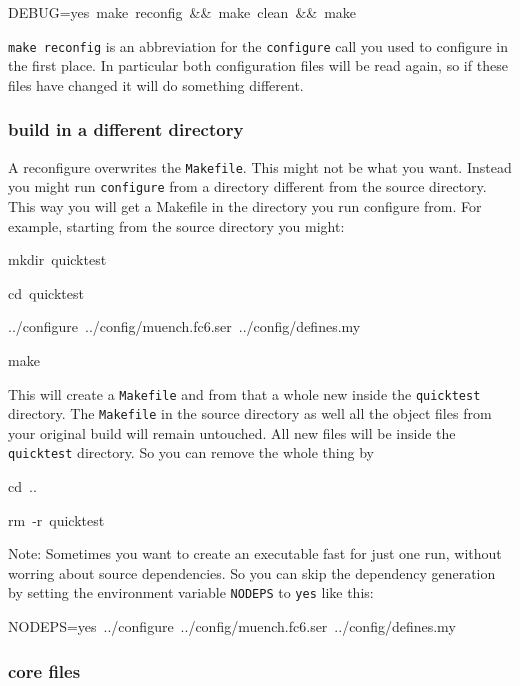 \begin{lyxcode}
DEBUG=yes~make~reconfig~\&\&~make~clean~\&\&~make
\end{lyxcode}
\texttt{make reconfig} is an abbreviation for the \texttt{configure}
call you used to configure in the first place. In particular both
configuration files will be read again, so if these files have changed
it will do something different.


\subsubsection{build in a different directory}

A \ccarat{} reconfigure overwrites the \texttt{Makefile}. This might
not be what you want. Instead you might run \texttt{configure} from
a directory different from the \ccarat{} source directory. This way
you will get a Makefile in the directory you run configure from. For
example, starting from the \ccarat{} source directory you might:

\begin{lyxcode}
mkdir~quicktest

cd~quicktest

../configure~../config/muench.fc6.ser~../config/defines.my

make
\end{lyxcode}
This will create a \texttt{Makefile} and from that a whole new \ccarat{}
inside the \texttt{quicktest} directory. The \texttt{Makefile} in
the source directory as well all the object files from your original
build will remain untouched. All new files will be inside the \texttt{quicktest}
directory. So you can remove the whole thing by

\begin{lyxcode}
cd~..

rm~-r~quicktest
\end{lyxcode}
Note: Sometimes you want to create an executable fast for just one
run, without worring about source dependencies. So you can skip the
dependency generation by setting the environment variable \texttt{NODEPS}
to \texttt{yes} like this:

\begin{lyxcode}
NODEPS=yes~../configure~../config/muench.fc6.ser~../config/defines.my
\end{lyxcode}

\subsubsection{core files}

------------------------

• Exercise brief
The job is to copy all the records precisely while omitting any picture.

• Your solution
 \begin{lyxcode}
DEBUG=yes~make~reconfig~\&\&~make~clean~\&\&~make
\end{lyxcode}
\texttt{make reconfig} is an abbreviation for the \texttt{configure}
call you used to configure in the first place. In particular both
configuration files will be read again, so if these files have changed
it will do something different.


\subsubsection{build in a different directory}

A \ccarat{} reconfigure overwrites the \texttt{Makefile}. This might
not be what you want. Instead you might run \texttt{configure} from
a directory different from the \ccarat{} source directory. This way
you will get a Makefile in the directory you run configure from. For
example, starting from the \ccarat{} source directory you might:

\begin{lyxcode}
mkdir~quicktest

cd~quicktest

../configure~../config/muench.fc6.ser~../config/defines.my

make
\end{lyxcode}
This will create a \texttt{Makefile} and from that a whole new \ccarat{}
inside the \texttt{quicktest} directory. The \texttt{Makefile} in
the source directory as well all the object files from your original
build will remain untouched. All new files will be inside the \texttt{quicktest}
directory. So you can remove the whole thing by

\begin{lyxcode}
cd~..

rm~-r~quicktest
\end{lyxcode}
Note: Sometimes you want to create an executable fast for just one
run, without worring about source dependencies. So you can skip the
dependency generation by setting the environment variable \texttt{NODEPS}
to \texttt{yes} like this:

\begin{lyxcode}
NODEPS=yes~../configure~../config/muench.fc6.ser~../config/defines.my
\end{lyxcode}

\subsubsection{core files}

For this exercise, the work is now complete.